Why do you want to calculate the target's RCS in the first place? What is the intended application? Maybe we can find another way to accomplish it.

Best,

Nate 

Nathan Block said:

treat the entire target as a single point if you're trying to calculate its RCS

But how can I do this? only take one SNR of point cloud for the target in each frame? but I think this method is not valid, because SNR is too small (almost 20dB), according to my simulation, SNR is needed by 76.28dB when the target (corner reflector,  ideal RCS=7.649 dBsm) at 2m, except for the antenna gain which is actually measured, and other parameters are following 6432 datasheet.

Nathan Block said:

If you want to do a link budget analysis, it would be better to use the raw data.

In addition, sorry, I didn't get your point, why link budget analysis is mentioned? and does raw data refer to ADC samples?

Nathan Block said:

What is the intended application?

For our application, we try to treat  RCS as the information for the classification.

Hello, 

Nathan is currently out of the office for the holidays. Please expect a delayed response. 

Since you are interested in using the RCS of each target as a means to classify the targets, I wanted to make sure you have seen our human vs. non-human classification example. In this example we calculate the micro doppler signature of each target and use that information for classification. Have you already evaluated with this example?

Best Regards,

Josh

Hi Josh,

OK, thanks for your inform.

Sorry, I provided the error information, the truth is that we want to get two information, one is the classification result (dominant) another is RCS (supportive), to obtain more information on tracking objects, so that’s why we focus on RCS calculation.

Nathan Block said:

use the raw data

In Addition, if I get SNR from raw data, assume the raw data is the heat map(detection matrix in range-azimuth domain), here have one question.

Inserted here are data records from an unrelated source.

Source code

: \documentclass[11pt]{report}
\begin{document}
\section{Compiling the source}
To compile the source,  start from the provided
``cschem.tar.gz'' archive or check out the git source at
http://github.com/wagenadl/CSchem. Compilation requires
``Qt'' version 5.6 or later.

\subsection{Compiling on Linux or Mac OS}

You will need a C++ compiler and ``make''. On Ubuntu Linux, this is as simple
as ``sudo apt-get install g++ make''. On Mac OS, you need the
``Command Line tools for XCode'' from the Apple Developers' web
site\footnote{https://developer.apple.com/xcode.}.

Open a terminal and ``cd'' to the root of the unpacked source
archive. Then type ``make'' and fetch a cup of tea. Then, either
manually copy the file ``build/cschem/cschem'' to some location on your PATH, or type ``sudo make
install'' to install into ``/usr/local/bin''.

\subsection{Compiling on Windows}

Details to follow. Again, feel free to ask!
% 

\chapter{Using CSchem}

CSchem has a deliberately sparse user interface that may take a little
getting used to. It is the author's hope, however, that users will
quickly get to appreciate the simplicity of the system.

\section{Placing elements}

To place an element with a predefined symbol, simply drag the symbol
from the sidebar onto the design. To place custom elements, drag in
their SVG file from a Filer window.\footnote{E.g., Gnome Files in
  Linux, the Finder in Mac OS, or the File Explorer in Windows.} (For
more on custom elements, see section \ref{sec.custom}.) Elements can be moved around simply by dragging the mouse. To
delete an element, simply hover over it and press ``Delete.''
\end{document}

How many bins can represent the entire target in the range or azimuth domain?

Hi,

No problem. And thank you for the additional information. Nathan will be able to assist you when he returns please expect delayed response until the beginning of January. Your patience is appreciated.

Thanks and Regards,

Josh

JiaQuan Zhao said:

In Addition, if I get SNR from raw data, assume the raw data is the heat map(detection matrix in range-azimuth domain), here have one question.

No, the raw data would be the ADC data coming off the device.

Thank you for clarifying that you're using RCS for classification. If this is the case, then perhaps some of your methods may be more valid (using the point cloud or the Range-Azimuth heatmap). They will not yield the textbook-version of the RCS, but they will likely encode some information about the size of the target.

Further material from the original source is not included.